→ **RAW DATA**:
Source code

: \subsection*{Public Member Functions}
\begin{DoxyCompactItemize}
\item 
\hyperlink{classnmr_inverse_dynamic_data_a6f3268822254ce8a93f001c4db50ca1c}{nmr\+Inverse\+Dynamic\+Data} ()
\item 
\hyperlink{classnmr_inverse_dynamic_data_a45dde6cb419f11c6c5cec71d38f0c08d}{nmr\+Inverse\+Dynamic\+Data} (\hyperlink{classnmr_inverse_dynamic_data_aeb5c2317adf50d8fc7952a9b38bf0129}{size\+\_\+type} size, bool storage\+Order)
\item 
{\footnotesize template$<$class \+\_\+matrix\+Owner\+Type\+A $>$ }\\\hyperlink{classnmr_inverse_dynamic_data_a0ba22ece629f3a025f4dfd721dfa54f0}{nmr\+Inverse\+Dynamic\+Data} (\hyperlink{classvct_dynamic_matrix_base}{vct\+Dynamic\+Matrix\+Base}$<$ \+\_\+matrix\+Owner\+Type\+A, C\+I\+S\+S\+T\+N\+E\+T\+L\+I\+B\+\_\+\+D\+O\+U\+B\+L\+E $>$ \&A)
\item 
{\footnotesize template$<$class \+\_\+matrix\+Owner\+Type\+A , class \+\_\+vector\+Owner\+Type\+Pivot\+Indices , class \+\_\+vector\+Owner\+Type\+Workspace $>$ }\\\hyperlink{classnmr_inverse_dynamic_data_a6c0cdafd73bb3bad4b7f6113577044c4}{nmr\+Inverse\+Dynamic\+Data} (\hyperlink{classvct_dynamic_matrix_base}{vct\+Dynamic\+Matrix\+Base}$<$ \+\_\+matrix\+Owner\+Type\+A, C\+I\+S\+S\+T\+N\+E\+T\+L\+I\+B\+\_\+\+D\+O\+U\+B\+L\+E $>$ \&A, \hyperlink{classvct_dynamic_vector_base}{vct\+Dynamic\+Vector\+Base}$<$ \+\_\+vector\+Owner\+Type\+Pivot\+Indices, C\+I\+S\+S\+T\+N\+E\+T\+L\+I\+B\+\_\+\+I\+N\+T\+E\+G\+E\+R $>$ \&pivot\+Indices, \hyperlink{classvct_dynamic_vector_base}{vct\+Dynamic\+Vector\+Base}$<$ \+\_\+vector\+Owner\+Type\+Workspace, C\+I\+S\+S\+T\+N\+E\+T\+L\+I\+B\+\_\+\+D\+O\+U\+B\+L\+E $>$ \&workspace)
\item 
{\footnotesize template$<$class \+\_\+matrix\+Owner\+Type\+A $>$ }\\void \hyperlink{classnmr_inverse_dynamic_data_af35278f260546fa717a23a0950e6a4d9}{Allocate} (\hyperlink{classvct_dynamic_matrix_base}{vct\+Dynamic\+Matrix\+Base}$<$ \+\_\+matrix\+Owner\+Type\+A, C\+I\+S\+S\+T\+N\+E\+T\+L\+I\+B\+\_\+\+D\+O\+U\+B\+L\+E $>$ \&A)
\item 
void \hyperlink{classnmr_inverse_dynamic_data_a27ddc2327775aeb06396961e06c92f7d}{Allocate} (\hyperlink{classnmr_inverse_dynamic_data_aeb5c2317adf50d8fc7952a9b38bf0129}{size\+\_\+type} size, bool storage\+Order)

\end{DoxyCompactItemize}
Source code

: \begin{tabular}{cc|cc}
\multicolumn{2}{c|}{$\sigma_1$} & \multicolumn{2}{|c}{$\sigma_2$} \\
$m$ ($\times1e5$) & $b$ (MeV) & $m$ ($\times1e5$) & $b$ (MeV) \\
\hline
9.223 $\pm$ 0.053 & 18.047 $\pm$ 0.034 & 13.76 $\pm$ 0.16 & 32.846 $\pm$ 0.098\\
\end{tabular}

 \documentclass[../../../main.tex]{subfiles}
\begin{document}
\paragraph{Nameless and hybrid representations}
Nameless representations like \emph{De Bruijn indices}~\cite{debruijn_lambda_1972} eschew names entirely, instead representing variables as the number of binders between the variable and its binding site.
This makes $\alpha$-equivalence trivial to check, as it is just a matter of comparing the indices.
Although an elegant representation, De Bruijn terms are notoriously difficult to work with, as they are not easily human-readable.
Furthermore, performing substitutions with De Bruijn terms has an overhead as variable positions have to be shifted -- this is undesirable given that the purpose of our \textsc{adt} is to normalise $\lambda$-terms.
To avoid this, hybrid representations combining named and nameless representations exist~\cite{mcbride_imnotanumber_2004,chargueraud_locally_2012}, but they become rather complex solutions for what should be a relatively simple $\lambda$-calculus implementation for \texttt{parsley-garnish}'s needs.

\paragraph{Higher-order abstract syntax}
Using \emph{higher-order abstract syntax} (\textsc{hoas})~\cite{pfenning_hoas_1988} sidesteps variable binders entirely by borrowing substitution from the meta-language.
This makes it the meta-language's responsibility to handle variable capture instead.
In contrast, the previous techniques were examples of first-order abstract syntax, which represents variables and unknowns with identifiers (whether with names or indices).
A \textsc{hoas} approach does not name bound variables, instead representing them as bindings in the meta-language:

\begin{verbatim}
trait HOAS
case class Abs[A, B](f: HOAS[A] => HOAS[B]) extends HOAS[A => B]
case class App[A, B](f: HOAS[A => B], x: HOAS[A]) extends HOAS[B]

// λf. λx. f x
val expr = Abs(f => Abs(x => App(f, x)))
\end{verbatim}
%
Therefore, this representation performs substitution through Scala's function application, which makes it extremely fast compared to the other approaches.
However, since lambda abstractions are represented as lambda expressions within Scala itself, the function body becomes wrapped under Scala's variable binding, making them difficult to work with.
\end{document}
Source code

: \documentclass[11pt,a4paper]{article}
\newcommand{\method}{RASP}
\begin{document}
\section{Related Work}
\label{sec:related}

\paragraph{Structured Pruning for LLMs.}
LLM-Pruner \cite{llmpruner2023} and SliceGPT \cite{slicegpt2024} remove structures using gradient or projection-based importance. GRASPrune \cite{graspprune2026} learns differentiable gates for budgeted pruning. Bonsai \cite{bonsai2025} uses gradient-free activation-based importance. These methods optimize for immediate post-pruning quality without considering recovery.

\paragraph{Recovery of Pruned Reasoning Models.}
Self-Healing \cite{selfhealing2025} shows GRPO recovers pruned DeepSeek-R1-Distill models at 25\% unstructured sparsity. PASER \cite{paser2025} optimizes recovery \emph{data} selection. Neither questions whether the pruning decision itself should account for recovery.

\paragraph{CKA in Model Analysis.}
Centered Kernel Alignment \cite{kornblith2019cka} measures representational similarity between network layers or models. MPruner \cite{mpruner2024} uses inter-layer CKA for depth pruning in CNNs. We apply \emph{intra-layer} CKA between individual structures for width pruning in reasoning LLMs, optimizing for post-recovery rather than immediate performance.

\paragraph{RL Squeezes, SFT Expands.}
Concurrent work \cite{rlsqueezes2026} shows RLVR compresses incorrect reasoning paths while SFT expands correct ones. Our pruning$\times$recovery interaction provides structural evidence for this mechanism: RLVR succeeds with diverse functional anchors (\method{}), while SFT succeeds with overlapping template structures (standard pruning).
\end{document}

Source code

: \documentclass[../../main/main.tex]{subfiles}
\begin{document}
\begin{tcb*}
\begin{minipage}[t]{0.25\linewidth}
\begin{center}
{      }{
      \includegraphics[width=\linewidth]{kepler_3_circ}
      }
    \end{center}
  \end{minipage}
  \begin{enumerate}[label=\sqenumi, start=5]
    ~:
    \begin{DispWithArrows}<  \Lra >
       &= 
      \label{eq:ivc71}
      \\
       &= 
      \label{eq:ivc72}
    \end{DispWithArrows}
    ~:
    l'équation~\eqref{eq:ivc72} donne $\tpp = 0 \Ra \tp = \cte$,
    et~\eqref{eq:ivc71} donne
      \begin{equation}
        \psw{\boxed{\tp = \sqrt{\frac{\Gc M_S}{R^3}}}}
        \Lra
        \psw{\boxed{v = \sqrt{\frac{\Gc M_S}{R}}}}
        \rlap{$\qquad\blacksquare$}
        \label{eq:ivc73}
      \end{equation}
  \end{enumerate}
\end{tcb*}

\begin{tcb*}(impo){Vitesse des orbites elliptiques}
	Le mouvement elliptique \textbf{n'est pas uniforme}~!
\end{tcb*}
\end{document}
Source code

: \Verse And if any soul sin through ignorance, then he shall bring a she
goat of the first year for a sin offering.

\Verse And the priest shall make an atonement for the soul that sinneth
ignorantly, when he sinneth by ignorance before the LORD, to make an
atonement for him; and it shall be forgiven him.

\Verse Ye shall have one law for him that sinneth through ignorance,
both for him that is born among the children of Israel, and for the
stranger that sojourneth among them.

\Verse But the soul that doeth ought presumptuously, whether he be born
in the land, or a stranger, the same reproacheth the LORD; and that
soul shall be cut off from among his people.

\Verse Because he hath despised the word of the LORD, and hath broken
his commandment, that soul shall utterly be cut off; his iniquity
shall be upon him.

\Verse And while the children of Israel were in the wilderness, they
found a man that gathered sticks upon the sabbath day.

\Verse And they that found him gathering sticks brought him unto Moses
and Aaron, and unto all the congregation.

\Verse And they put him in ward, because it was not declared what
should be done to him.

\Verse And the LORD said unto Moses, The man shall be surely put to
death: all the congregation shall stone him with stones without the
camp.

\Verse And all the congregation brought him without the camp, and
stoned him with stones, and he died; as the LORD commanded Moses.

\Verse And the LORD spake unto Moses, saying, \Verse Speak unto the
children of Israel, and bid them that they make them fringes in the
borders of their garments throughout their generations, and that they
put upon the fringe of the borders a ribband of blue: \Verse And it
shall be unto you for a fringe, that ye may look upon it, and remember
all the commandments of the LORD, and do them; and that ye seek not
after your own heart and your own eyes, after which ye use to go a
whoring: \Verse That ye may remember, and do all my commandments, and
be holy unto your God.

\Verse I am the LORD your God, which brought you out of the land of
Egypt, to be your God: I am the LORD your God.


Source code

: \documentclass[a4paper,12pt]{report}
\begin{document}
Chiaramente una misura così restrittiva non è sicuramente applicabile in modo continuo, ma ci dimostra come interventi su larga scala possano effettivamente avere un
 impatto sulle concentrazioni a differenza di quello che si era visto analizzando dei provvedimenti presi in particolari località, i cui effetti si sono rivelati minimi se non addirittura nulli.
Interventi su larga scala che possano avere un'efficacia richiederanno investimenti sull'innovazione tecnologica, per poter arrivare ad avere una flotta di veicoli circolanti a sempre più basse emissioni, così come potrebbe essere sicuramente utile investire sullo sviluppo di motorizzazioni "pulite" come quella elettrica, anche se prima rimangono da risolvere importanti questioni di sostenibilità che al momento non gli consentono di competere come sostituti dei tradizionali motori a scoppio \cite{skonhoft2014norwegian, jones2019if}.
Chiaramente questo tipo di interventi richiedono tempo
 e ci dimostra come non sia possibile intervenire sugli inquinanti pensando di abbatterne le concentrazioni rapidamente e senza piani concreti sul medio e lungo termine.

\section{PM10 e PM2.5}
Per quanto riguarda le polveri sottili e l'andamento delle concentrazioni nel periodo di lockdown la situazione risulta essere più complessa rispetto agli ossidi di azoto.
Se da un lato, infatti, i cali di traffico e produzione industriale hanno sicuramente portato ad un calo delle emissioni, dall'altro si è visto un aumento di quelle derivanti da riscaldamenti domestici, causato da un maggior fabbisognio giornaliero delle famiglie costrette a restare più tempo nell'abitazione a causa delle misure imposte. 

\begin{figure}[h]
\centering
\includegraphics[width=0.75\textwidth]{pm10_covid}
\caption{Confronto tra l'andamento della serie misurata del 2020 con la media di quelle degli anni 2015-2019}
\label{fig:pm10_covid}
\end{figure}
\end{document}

→ **WORK ITEM**: Search the listing for the word "makes" and return each line that holds it.

→ **SOLUTION FOR THIS EXERCISE**:
This makes $\alpha$-equivalence trivial to check, as it is just a matter of comparing the indices.
This makes it the meta-language's responsibility to handle variable capture instead.
Therefore, this representation performs substitution through Scala's function application, which makes it extremely fast compared to the other approaches.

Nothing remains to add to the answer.